■ Your goal
Please repeat the records, word for word and without gaps.

■ Input data
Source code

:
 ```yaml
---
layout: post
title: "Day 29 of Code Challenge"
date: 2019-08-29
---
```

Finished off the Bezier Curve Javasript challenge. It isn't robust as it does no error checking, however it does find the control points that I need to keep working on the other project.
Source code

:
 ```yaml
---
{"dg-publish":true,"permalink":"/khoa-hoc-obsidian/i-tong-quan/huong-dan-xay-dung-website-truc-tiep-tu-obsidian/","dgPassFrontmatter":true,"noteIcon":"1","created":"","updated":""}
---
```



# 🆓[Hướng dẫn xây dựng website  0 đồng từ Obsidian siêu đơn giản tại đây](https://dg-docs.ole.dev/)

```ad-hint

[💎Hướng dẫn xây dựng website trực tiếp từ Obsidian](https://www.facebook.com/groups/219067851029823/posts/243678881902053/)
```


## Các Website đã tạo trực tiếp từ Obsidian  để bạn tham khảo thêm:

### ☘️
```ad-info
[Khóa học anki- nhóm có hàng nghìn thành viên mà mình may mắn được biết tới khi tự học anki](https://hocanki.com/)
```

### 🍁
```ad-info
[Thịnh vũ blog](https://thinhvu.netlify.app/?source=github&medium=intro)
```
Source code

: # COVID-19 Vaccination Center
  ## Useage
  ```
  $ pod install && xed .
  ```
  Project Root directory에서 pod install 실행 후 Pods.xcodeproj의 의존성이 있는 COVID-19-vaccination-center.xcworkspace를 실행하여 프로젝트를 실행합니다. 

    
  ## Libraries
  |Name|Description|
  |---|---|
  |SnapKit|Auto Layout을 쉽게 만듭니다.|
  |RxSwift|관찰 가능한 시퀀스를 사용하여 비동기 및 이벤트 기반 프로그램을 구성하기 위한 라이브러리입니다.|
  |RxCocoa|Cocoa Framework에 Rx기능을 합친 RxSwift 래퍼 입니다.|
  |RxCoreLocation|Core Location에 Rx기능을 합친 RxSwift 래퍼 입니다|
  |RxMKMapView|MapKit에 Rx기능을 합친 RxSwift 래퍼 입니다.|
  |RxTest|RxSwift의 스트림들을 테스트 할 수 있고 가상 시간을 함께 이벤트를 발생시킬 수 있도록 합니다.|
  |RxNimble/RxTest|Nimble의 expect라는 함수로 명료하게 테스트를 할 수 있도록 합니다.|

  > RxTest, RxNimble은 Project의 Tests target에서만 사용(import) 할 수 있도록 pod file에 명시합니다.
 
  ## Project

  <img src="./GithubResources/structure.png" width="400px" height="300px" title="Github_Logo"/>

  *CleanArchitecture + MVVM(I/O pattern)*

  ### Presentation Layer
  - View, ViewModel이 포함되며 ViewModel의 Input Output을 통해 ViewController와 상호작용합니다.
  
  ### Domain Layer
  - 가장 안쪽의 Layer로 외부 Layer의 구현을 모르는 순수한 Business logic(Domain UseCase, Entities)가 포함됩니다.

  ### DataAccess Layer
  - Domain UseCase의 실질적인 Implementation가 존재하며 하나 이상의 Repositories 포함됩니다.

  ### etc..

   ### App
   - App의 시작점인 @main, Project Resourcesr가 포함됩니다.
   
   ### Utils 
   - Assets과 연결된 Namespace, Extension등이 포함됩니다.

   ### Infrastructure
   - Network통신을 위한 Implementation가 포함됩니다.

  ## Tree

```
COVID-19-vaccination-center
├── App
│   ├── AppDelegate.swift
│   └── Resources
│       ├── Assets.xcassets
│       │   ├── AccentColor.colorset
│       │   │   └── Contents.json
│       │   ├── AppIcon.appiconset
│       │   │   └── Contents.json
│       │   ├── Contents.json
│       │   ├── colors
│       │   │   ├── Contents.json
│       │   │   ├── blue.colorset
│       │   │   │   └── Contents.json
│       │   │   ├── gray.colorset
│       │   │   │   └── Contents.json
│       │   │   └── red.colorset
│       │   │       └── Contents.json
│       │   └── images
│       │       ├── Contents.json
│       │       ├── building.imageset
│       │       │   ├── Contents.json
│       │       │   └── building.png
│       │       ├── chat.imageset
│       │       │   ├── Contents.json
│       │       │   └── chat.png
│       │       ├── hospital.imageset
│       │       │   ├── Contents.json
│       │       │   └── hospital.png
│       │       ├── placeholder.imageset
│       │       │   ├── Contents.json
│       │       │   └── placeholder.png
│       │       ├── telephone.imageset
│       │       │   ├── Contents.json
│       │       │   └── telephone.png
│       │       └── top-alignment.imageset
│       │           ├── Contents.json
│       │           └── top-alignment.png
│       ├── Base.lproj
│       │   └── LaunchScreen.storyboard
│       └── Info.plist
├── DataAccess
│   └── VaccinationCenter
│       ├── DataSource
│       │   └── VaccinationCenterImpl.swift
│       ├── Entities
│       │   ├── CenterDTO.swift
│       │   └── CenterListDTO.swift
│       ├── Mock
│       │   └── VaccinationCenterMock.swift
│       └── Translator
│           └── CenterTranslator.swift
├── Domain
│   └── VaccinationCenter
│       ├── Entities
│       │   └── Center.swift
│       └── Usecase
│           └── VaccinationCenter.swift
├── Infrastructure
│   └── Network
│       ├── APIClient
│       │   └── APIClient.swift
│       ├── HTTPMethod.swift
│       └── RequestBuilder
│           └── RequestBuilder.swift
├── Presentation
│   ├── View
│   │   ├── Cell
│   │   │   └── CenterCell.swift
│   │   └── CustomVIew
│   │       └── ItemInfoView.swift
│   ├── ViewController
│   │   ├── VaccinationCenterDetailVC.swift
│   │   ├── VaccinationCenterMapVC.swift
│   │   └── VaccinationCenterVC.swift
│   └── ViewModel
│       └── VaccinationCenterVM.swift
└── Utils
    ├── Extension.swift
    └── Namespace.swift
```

■ Solution for this problem
Source code

:
 ```yaml
---
layout: post
title: "Day 29 of Code Challenge"
date: 2019-08-29
---
```

Finished off the Bezier Curve Javasript challenge. It isn't robust as it does no error checking, however it does find the control points that I need to keep working on the other project.
Source code

:
 ```yaml
---
{"dg-publish":true,"permalink":"/khoa-hoc-obsidian/i-tong-quan/huong-dan-xay-dung-website-truc-tiep-tu-obsidian/","dgPassFrontmatter":true,"noteIcon":"1","created":"","updated":""}
---
```



# 🆓[Hướng dẫn xây dựng website  0 đồng từ Obsidian siêu đơn giản tại đây](https://dg-docs.ole.dev/)

```ad-hint

[💎Hướng dẫn xây dựng website trực tiếp từ Obsidian](https://www.facebook.com/groups/219067851029823/posts/243678881902053/)
```


## Các Website đã tạo trực tiếp từ Obsidian  để bạn tham khảo thêm:

### ☘️
```ad-info
[Khóa học anki- nhóm có hàng nghìn thành viên mà mình may mắn được biết tới khi tự học anki](https://hocanki.com/)
```

### 🍁
```ad-info
[Thịnh vũ blog](https://thinhvu.netlify.app/?source=github&medium=intro)
```
Source code

: # COVID-19 Vaccination Center
  ## Useage
  ```
  $ pod install && xed .
  ```
  Project Root directory에서 pod install 실행 후 Pods.xcodeproj의 의존성이 있는 COVID-19-vaccination-center.xcworkspace를 실행하여 프로젝트를 실행합니다. 

    
  ## Libraries
  |Name|Description|
  |---|---|
  |SnapKit|Auto Layout을 쉽게 만듭니다.|
  |RxSwift|관찰 가능한 시퀀스를 사용하여 비동기 및 이벤트 기반 프로그램을 구성하기 위한 라이브러리입니다.|
  |RxCocoa|Cocoa Framework에 Rx기능을 합친 RxSwift 래퍼 입니다.|
  |RxCoreLocation|Core Location에 Rx기능을 합친 RxSwift 래퍼 입니다|
  |RxMKMapView|MapKit에 Rx기능을 합친 RxSwift 래퍼 입니다.|
  |RxTest|RxSwift의 스트림들을 테스트 할 수 있고 가상 시간을 함께 이벤트를 발생시킬 수 있도록 합니다.|
  |RxNimble/RxTest|Nimble의 expect라는 함수로 명료하게 테스트를 할 수 있도록 합니다.|

  > RxTest, RxNimble은 Project의 Tests target에서만 사용(import) 할 수 있도록 pod file에 명시합니다.
 
  ## Project

  <img src="./GithubResources/structure.png" width="400px" height="300px" title="Github_Logo"/>

  *CleanArchitecture + MVVM(I/O pattern)*

  ### Presentation Layer
  - View, ViewModel이 포함되며 ViewModel의 Input Output을 통해 ViewController와 상호작용합니다.
  
  ### Domain Layer
  - 가장 안쪽의 Layer로 외부 Layer의 구현을 모르는 순수한 Business logic(Domain UseCase, Entities)가 포함됩니다.

  ### DataAccess Layer
  - Domain UseCase의 실질적인 Implementation가 존재하며 하나 이상의 Repositories 포함됩니다.

  ### etc..

   ### App
   - App의 시작점인 @main, Project Resourcesr가 포함됩니다.
   
   ### Utils 
   - Assets과 연결된 Namespace, Extension등이 포함됩니다.

   ### Infrastructure
   - Network통신을 위한 Implementation가 포함됩니다.

  ## Tree

```
COVID-19-vaccination-center
├── App
│   ├── AppDelegate.swift
│   └── Resources
│       ├── Assets.xcassets
│       │   ├── AccentColor.colorset
│       │   │   └── Contents.json
│       │   ├── AppIcon.appiconset
│       │   │   └── Contents.json
│       │   ├── Contents.json
│       │   ├── colors
│       │   │   ├── Contents.json
│       │   │   ├── blue.colorset
│       │   │   │   └── Contents.json
│       │   │   ├── gray.colorset
│       │   │   │   └── Contents.json
│       │   │   └── red.colorset
│       │   │       └── Contents.json
│       │   └── images
│       │       ├── Contents.json
│       │       ├── building.imageset
│       │       │   ├── Contents.json
│       │       │   └── building.png
│       │       ├── chat.imageset
│       │       │   ├── Contents.json
│       │       │   └── chat.png
│       │       ├── hospital.imageset
│       │       │   ├── Contents.json
│       │       │   └── hospital.png
│       │       ├── placeholder.imageset
│       │       │   ├── Contents.json
│       │       │   └── placeholder.png
│       │       ├── telephone.imageset
│       │       │   ├── Contents.json
│       │       │   └── telephone.png
│       │       └── top-alignment.imageset
│       │           ├── Contents.json
│       │           └── top-alignment.png
│       ├── Base.lproj
│       │   └── LaunchScreen.storyboard
│       └── Info.plist
├── DataAccess
│   └── VaccinationCenter
│       ├── DataSource
│       │   └── VaccinationCenterImpl.swift
│       ├── Entities
│       │   ├── CenterDTO.swift
│       │   └── CenterListDTO.swift
│       ├── Mock
│       │   └── VaccinationCenterMock.swift
│       └── Translator
│           └── CenterTranslator.swift
├── Domain
│   └── VaccinationCenter
│       ├── Entities
│       │   └── Center.swift
│       └── Usecase
│           └── VaccinationCenter.swift
├── Infrastructure
│   └── Network
│       ├── APIClient
│       │   └── APIClient.swift
│       ├── HTTPMethod.swift
│       └── RequestBuilder
│           └── RequestBuilder.swift
├── Presentation
│   ├── View
│   │   ├── Cell
│   │   │   └── CenterCell.swift
│   │   └── CustomVIew
│   │       └── ItemInfoView.swift
│   ├── ViewController
│   │   ├── VaccinationCenterDetailVC.swift
│   │   ├── VaccinationCenterMapVC.swift
│   │   └── VaccinationCenterVC.swift
│   └── ViewModel
│       └── VaccinationCenterVM.swift
└── Utils
    ├── Extension.swift
    └── Namespace.swift
```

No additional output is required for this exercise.